A quota (39 p) il Gubbio è stato affiancato dal Grosseto, dopo aver perso (2-0) a San Marino (29 p). In una partita povera di occasioni e con il pallino del gioco sempre in mano ai padroni di casa, i titani hanno realizzato le reti della vittoria nella ripresa, a cavallo della mezz’ora di gioco: Musetti (al 4° gol in campionato) e Sensi (al 6° gol in campionato) sono stati gli autori delle segnature. Gli eugubini, alla terza sconfitta consecutiva, non sono mai stati in grado di impensierire il portiere avversario.

A quota (38 p) il Santarcangelo è stato raggiunto dalla Pistoiese, dopo aver pareggiato (1-1) in casa della Pro Piacenza (30 p). Dopo che la prima frazione di gioco si era conclusa con i padroni di casa in vantaggio grazie alla rete di Speziale (al 4° gol in campionato), nella ripresa gli ospiti hanno raggiunto il meritato pareggio con il neo-entrato Guidone (all’8° gol in campionato) pochi minuti prima del termine dell’incontro.

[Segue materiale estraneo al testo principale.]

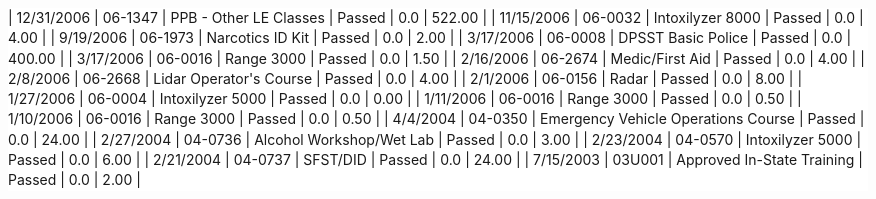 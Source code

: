 | 12/31/2006 | 06-1347 | PPB - Other LE Classes | Passed | 0.0 | 522.00 |
| 11/15/2006 | 06-0032 | Intoxilyzer 8000 | Passed | 0.0 | 4.00 |
| 9/19/2006 | 06-1973 | Narcotics ID Kit | Passed | 0.0 | 2.00 |
| 3/17/2006 | 06-0008 | DPSST Basic Police | Passed | 0.0 | 400.00 |
| 3/17/2006 | 06-0016 | Range 3000 | Passed | 0.0 | 1.50 |
| 2/16/2006 | 06-2674 | Medic/First Aid | Passed | 0.0 | 4.00 |
| 2/8/2006 | 06-2668 | Lidar Operator's Course | Passed | 0.0 | 4.00 |
| 2/1/2006 | 06-0156 | Radar | Passed | 0.0 | 8.00 |
| 1/27/2006 | 06-0004 | Intoxilyzer 5000 | Passed | 0.0 | 0.00 |
| 1/11/2006 | 06-0016 | Range 3000 | Passed | 0.0 | 0.50 |
| 1/10/2006 | 06-0016 | Range 3000 | Passed | 0.0 | 0.50 |
| 4/4/2004 | 04-0350 | Emergency Vehicle Operations Course | Passed | 0.0 | 24.00 |
| 2/27/2004 | 04-0736 | Alcohol Workshop/Wet Lab | Passed | 0.0 | 3.00 |
| 2/23/2004 | 04-0570 | Intoxilyzer 5000 | Passed | 0.0 | 6.00 |
| 2/21/2004 | 04-0737 | SFST/DID | Passed | 0.0 | 24.00 |
| 7/15/2003 | 03U001 | Approved In-State Training | Passed | 0.0 | 2.00 |
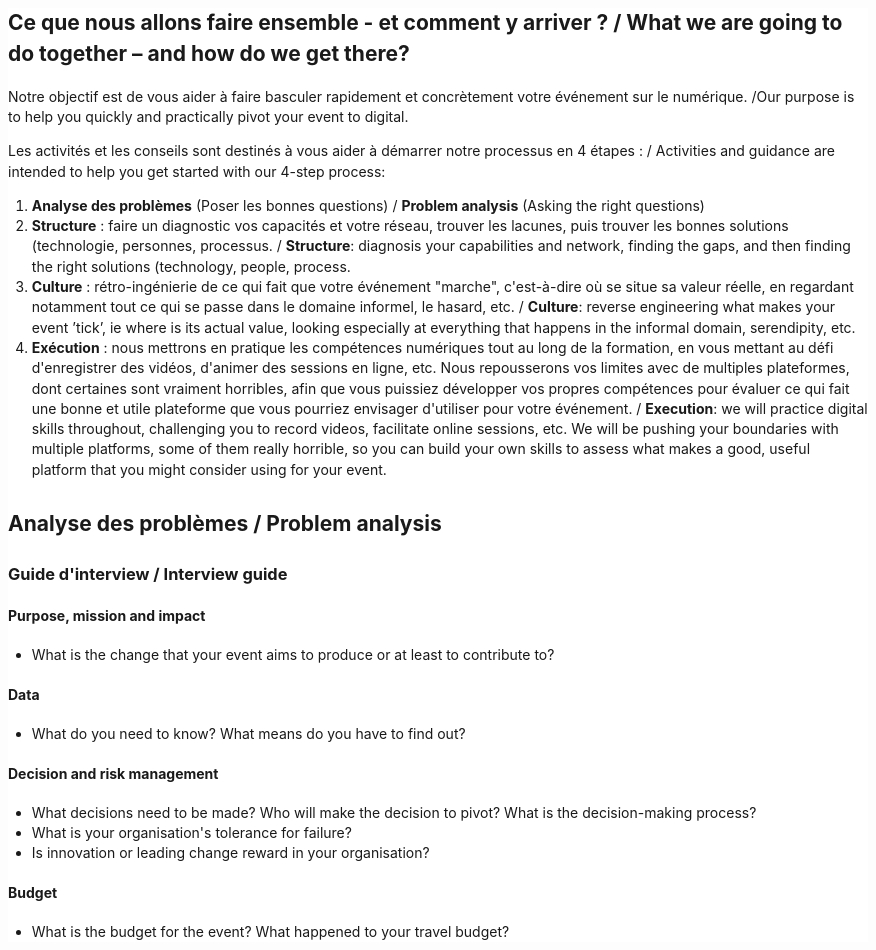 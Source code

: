 ## Ce que nous allons faire ensemble - et comment y arriver ? / What we are going to do together – and how do we get there?

Notre objectif est de vous aider à faire basculer rapidement et concrètement votre événement sur le numérique. /Our purpose is to help you quickly and practically pivot your event to digital.

Les activités et les conseils sont destinés à vous aider à démarrer notre processus en 4 étapes : / Activities and guidance are intended to help you get started with our 4-step process:

1. **Analyse des problèmes** (Poser les bonnes questions) / **Problem analysis** (Asking the right questions)
2. **Structure** : faire un diagnostic vos capacités et votre réseau, trouver les lacunes, puis trouver les bonnes solutions (technologie, personnes, processus. / **Structure**: diagnosis your capabilities and network, finding the gaps, and then finding the right solutions (technology, people, process.
3. **Culture** : rétro-ingénierie de ce qui fait que votre événement "marche", c'est-à-dire où se situe sa valeur réelle, en regardant notamment tout ce qui se passe dans le domaine informel, le hasard, etc. / **Culture**: reverse engineering what makes your event ’tick’, ie where is its actual value, looking especially at everything that happens in the informal domain, serendipity, etc.
4. **Exécution** : nous mettrons en pratique les compétences numériques tout au long de la formation, en vous mettant au défi d'enregistrer des vidéos, d'animer des sessions en ligne, etc. Nous repousserons vos limites avec de multiples plateformes, dont certaines sont vraiment horribles, afin que vous puissiez développer vos propres compétences pour évaluer ce qui fait une bonne et utile plateforme que vous pourriez envisager d'utiliser pour votre événement. / **Execution**: we will practice digital skills throughout, challenging you to record videos, facilitate online sessions, etc. We will be pushing your boundaries with multiple platforms, some of them really horrible, so you can build your own skills to assess what makes a good, useful platform that you might consider using for your event.

## Analyse des problèmes / Problem analysis

### Guide d'interview / Interview guide

#### Purpose, mission and impact

* What is the change that your event aims to produce or at least to contribute to?

#### Data

* What do you need to know? What means do you have to find out?

#### Decision and risk management

* What decisions need to be made? Who will make the decision to pivot? What is the decision-making process?
* What is your organisation's tolerance for failure?
* Is innovation or leading change reward in your organisation?

#### Budget

* What is the budget for the event? What happened to your travel budget?
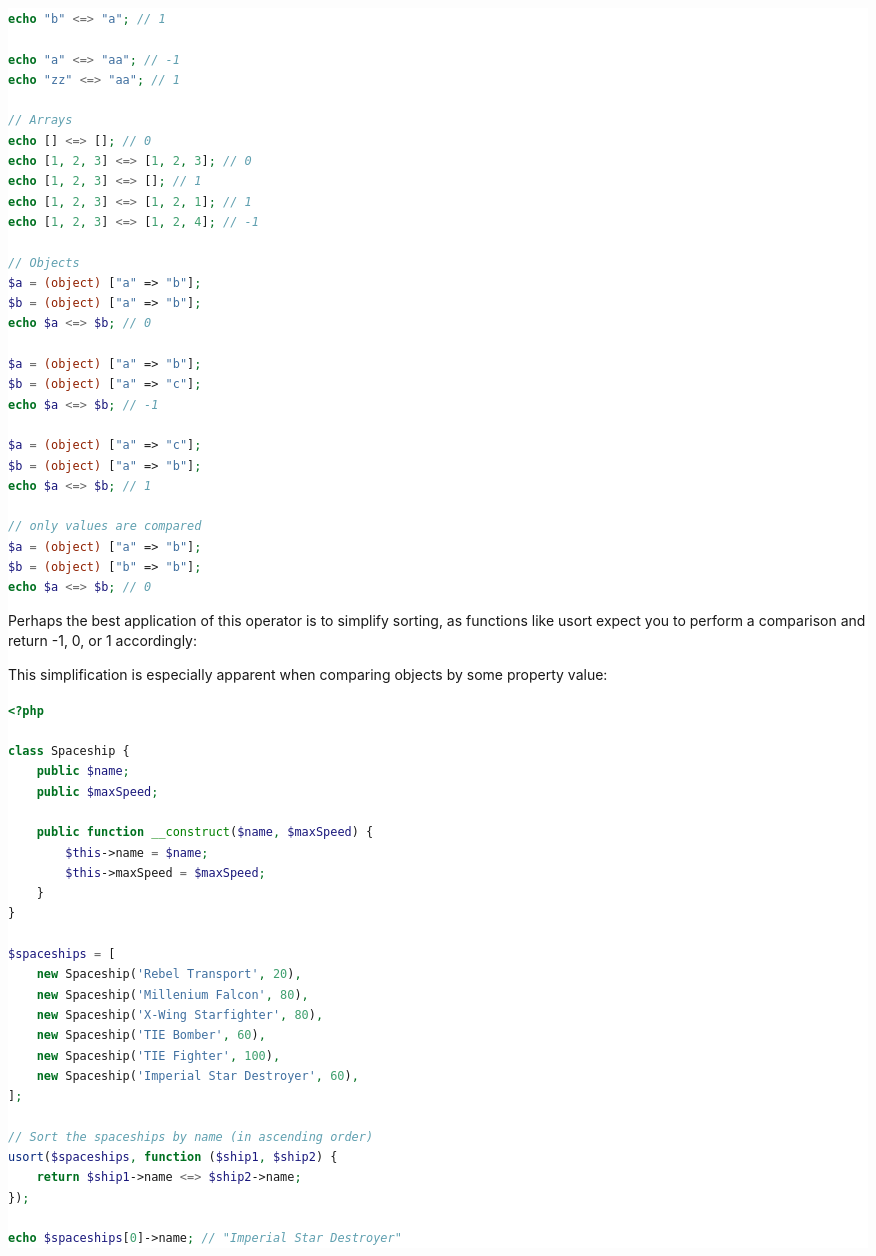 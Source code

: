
 ```php
echo "b" <=> "a"; // 1

echo "a" <=> "aa"; // -1
echo "zz" <=> "aa"; // 1

// Arrays
echo [] <=> []; // 0
echo [1, 2, 3] <=> [1, 2, 3]; // 0
echo [1, 2, 3] <=> []; // 1
echo [1, 2, 3] <=> [1, 2, 1]; // 1
echo [1, 2, 3] <=> [1, 2, 4]; // -1

// Objects
$a = (object) ["a" => "b"];
$b = (object) ["a" => "b"];
echo $a <=> $b; // 0

$a = (object) ["a" => "b"];
$b = (object) ["a" => "c"];
echo $a <=> $b; // -1

$a = (object) ["a" => "c"];
$b = (object) ["a" => "b"];
echo $a <=> $b; // 1

// only values are compared
$a = (object) ["a" => "b"];
$b = (object) ["b" => "b"];
echo $a <=> $b; // 0
```
Perhaps the best application of this operator is to simplify sorting, as functions like usort expect you to perform a comparison and return -1, 0, or 1 accordingly:

This simplification is especially apparent when comparing objects by some property value:

```php
<?php

class Spaceship {
    public $name;
    public $maxSpeed;

    public function __construct($name, $maxSpeed) {
        $this->name = $name;
        $this->maxSpeed = $maxSpeed;
    }
}

$spaceships = [
    new Spaceship('Rebel Transport', 20),
    new Spaceship('Millenium Falcon', 80),
    new Spaceship('X-Wing Starfighter', 80),
    new Spaceship('TIE Bomber', 60),
    new Spaceship('TIE Fighter', 100),
    new Spaceship('Imperial Star Destroyer', 60),
];

// Sort the spaceships by name (in ascending order)
usort($spaceships, function ($ship1, $ship2) {
    return $ship1->name <=> $ship2->name;
});

echo $spaceships[0]->name; // "Imperial Star Destroyer"

```

[logo]: https://github.com/MaharzanNaresh/php7/blob/markdown-prep/typehint.png "Type Hint"
[logo]: https://github.com/MaharzanNaresh/php7/blob/markdown-prep/returnTypeDeclarations.png "ReturnTypeDeclaration"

Per quanto riguarda il prossimo turno, tutte le partite principali si giocheranno Domenica 19/4: la capolista Teramo si recherà a Prato per un “testacoda” che potrebbe riaprire i giochi per la “zona play-out”; l’Ascoli riceverà la Carrarese in un match da vincere assolutamente (la vittoria per i bianconeri manca dal 8 marzo) se si vuole cercare di mantenere almeno la seconda posizione in classifica; la Reggiana farà visita al Savona nell’altro “testacoda” pericoloso di giornata.